Four Ceiling Styles For Your New Home
When making decisions about a new home, most people focus on countertops, paint colors, flooring, etc. The ceiling often gets overlooked as a central part of the home’s design. There are many different options to consider that will add detail to the ceiling and make it a focal point of any room.
Cathedral and Vaulted Ceilings
Often these terms are used interchangeably, but they are in fact, different. A cathedral ceiling is noted for its symmetry of equal, steep sloping sides that meet in the middle of the room. It typically mirrors the pitch of the roof. However, a vaulted ceiling doesn’t usually mirror the roof’s pitch and is characterized by a single sloping side or unequal sloping sides.

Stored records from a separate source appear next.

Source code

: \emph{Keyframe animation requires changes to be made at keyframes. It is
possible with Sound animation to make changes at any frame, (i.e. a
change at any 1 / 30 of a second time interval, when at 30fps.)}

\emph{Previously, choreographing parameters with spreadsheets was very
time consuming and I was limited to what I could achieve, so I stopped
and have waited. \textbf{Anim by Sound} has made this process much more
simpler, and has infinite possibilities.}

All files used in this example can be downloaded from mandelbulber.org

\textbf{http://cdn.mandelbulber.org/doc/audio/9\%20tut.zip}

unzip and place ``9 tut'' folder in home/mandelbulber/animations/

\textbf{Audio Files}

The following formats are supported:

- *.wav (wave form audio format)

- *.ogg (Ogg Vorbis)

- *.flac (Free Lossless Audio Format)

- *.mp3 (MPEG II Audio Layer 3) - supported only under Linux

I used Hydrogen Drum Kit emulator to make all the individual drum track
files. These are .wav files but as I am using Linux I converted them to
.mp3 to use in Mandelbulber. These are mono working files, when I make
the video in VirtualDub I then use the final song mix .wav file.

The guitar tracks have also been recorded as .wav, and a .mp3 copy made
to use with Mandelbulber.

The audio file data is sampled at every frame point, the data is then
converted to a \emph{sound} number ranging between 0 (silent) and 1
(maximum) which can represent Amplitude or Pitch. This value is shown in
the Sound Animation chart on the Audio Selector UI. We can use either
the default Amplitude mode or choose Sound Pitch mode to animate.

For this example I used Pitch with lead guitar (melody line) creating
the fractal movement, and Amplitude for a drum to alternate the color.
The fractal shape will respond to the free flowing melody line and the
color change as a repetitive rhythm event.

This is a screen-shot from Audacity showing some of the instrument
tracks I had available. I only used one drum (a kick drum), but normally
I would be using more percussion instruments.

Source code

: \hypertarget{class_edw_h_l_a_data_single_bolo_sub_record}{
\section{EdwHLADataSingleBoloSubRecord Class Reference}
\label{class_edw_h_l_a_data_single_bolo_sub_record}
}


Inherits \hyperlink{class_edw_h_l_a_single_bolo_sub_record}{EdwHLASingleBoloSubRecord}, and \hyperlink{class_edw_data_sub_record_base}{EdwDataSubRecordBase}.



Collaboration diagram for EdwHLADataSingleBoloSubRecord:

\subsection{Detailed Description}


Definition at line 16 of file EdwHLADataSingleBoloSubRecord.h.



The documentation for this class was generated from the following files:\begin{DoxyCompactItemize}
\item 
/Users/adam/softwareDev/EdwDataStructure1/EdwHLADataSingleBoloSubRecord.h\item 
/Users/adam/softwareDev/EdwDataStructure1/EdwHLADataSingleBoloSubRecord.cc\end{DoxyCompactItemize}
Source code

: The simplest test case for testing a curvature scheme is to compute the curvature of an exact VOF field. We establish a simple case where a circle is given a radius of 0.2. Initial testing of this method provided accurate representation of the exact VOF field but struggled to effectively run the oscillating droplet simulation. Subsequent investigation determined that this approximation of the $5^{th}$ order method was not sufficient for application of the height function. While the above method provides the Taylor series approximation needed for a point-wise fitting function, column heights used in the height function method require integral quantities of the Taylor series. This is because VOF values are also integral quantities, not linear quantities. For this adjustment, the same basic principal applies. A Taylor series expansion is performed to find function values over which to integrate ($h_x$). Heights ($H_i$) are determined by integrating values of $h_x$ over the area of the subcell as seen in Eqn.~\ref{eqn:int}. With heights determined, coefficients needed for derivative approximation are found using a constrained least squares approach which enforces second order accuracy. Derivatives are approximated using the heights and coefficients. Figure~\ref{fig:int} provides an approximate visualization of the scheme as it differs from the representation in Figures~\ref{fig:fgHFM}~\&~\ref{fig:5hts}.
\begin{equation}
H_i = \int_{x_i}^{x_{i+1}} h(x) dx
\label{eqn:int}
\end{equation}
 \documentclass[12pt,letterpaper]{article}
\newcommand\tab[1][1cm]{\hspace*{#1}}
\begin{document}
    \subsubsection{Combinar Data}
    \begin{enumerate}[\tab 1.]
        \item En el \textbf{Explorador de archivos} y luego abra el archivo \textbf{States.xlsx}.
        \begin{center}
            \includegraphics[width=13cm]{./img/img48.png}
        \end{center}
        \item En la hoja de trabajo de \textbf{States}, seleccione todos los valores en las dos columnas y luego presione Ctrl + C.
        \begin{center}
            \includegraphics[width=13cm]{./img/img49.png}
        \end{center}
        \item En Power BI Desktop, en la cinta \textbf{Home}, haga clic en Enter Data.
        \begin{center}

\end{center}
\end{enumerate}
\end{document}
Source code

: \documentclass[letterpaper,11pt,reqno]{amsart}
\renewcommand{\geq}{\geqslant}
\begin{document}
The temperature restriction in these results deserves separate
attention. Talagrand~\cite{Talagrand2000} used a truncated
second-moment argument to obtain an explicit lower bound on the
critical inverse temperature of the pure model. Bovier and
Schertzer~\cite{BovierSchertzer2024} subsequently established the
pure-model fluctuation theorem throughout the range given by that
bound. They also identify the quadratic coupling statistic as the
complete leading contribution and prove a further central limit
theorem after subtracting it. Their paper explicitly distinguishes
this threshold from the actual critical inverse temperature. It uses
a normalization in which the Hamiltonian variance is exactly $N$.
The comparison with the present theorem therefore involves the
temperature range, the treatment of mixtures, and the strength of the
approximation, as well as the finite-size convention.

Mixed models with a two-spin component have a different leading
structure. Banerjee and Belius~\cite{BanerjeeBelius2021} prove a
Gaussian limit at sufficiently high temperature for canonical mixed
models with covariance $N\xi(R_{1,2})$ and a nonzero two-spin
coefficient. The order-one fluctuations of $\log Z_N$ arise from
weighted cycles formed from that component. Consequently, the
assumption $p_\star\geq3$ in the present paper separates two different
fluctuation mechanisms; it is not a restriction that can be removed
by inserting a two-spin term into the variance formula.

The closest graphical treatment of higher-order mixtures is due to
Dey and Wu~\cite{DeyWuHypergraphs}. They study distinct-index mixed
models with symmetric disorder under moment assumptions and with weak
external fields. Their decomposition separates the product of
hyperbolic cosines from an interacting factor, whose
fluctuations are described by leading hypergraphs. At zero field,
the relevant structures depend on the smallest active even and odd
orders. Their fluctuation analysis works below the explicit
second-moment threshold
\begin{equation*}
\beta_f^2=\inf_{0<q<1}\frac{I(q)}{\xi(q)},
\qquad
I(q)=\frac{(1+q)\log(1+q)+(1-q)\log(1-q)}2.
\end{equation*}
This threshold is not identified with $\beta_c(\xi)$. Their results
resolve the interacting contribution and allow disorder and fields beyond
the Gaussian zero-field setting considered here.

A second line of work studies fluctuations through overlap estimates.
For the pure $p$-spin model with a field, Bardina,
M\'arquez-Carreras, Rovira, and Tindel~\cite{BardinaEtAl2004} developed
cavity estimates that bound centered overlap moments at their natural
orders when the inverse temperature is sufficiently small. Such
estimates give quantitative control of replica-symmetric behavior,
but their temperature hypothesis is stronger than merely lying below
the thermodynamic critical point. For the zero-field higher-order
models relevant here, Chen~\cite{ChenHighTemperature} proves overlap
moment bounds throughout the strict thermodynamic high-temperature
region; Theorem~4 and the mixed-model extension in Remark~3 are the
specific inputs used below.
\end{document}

Both of these styles can make a smaller room feel more open and a larger room feel more grand.
A coffered ceiling is a series of sunken panels typically in the shape of a rectangle or square with beams separating each panel. Wood beams add a touch of sophisticated elegance. For a less expensive option, you can create faux beams by wrapping wood with sheetrock and finish with decorative molding. The lighting fixture can be hung from the center panel, and recessed lighting is typically incorporated in the other sunken panels.
A tray ceiling is typically incorporated in master bedrooms, dining rooms, or above the eat-in kitchen area. It consists of an area that stands a little higher (a few inches to a foot) than the rest of the ceiling. It is open but bordered by soffits on the sides, which creates the upside down tray you see when looking up. A tray ceiling doesn’t require as much wood as a coffered ceiling. The inside tray is typically in the shape of an oval, square, or rectangle.
Many homeowners add hidden lighting under the edge of the recessed area to add ambience to the room. The recessed area is also a great place to showcase an accent paint color.
It’s no secret that shiplap has taken us all by storm since Joanna Gaines brought it back to life on the hit HGTV show, Fixer Upper. Many designs incorporate shiplap on the walls. Adding shiplap on the ceiling is an unexpected element that adds so much character to a room. We especially love a design that uses shiplap on the kitchen ceiling.